ASSIGNMENT:
Look for the string "result" in the data below, and copy each line that holds it.

(Dataset entries)
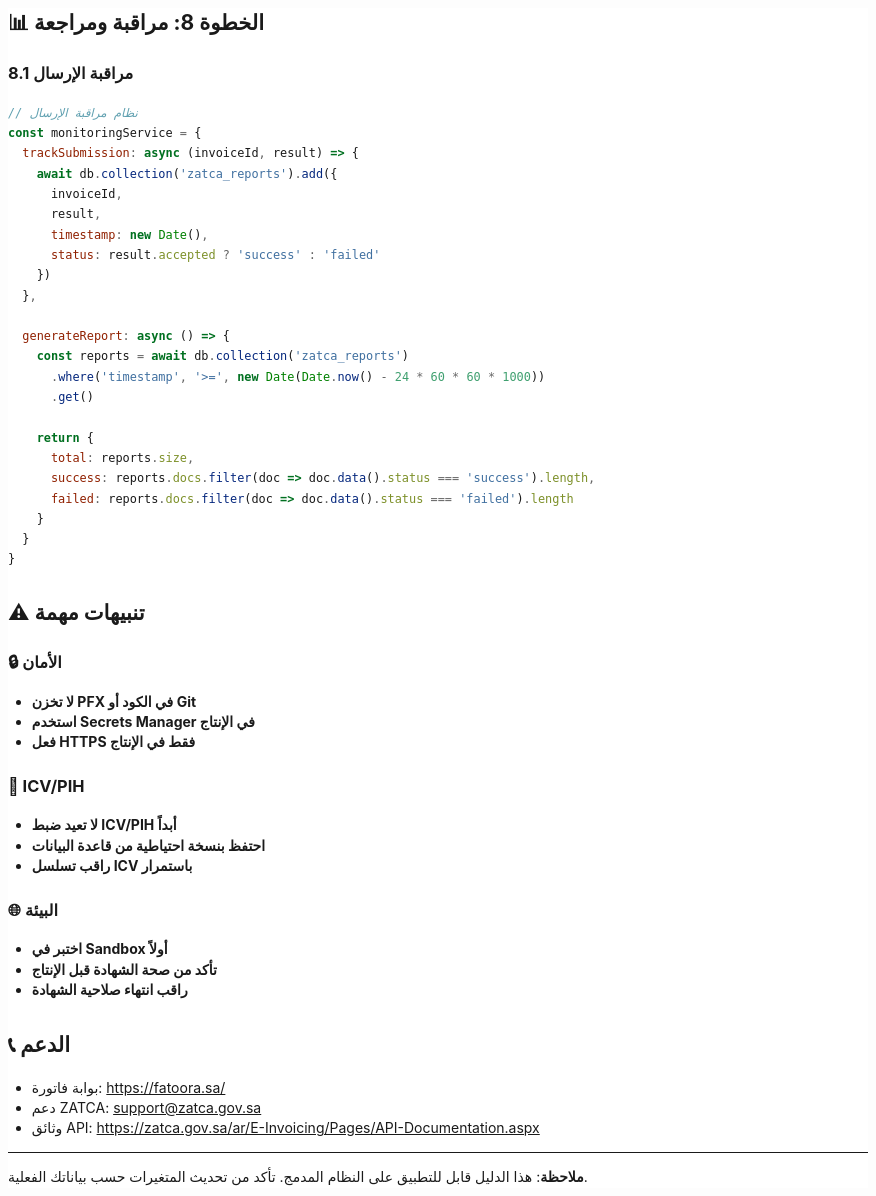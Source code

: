 ## 📊 الخطوة 8: مراقبة ومراجعة

### 8.1 مراقبة الإرسال
```javascript
// نظام مراقبة الإرسال
const monitoringService = {
  trackSubmission: async (invoiceId, result) => {
    await db.collection('zatca_reports').add({
      invoiceId,
      result,
      timestamp: new Date(),
      status: result.accepted ? 'success' : 'failed'
    })
  },
  
  generateReport: async () => {
    const reports = await db.collection('zatca_reports')
      .where('timestamp', '>=', new Date(Date.now() - 24 * 60 * 60 * 1000))
      .get()
    
    return {
      total: reports.size,
      success: reports.docs.filter(doc => doc.data().status === 'success').length,
      failed: reports.docs.filter(doc => doc.data().status === 'failed').length
    }
  }
}
```

## ⚠️ تنبيهات مهمة

### 🔒 الأمان
- **لا تخزن PFX في الكود أو Git**
- **استخدم Secrets Manager في الإنتاج**
- **فعل HTTPS فقط في الإنتاج**

### 🔄 ICV/PIH
- **لا تعيد ضبط ICV/PIH أبداً**
- **احتفظ بنسخة احتياطية من قاعدة البيانات**
- **راقب تسلسل ICV باستمرار**

### 🌐 البيئة
- **اختبر في Sandbox أولاً**
- **تأكد من صحة الشهادة قبل الإنتاج**
- **راقب انتهاء صلاحية الشهادة**

## 📞 الدعم
- بوابة فاتورة: https://fatoora.sa/
- دعم ZATCA: support@zatca.gov.sa
- وثائق API: https://zatca.gov.sa/ar/E-Invoicing/Pages/API-Documentation.aspx

---

**ملاحظة**: هذا الدليل قابل للتطبيق على النظام المدمج. تأكد من تحديث المتغيرات حسب بياناتك الفعلية.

WRITTEN SOLUTION:
  trackSubmission: async (invoiceId, result) => {
      result,
      status: result.accepted ? 'success' : 'failed'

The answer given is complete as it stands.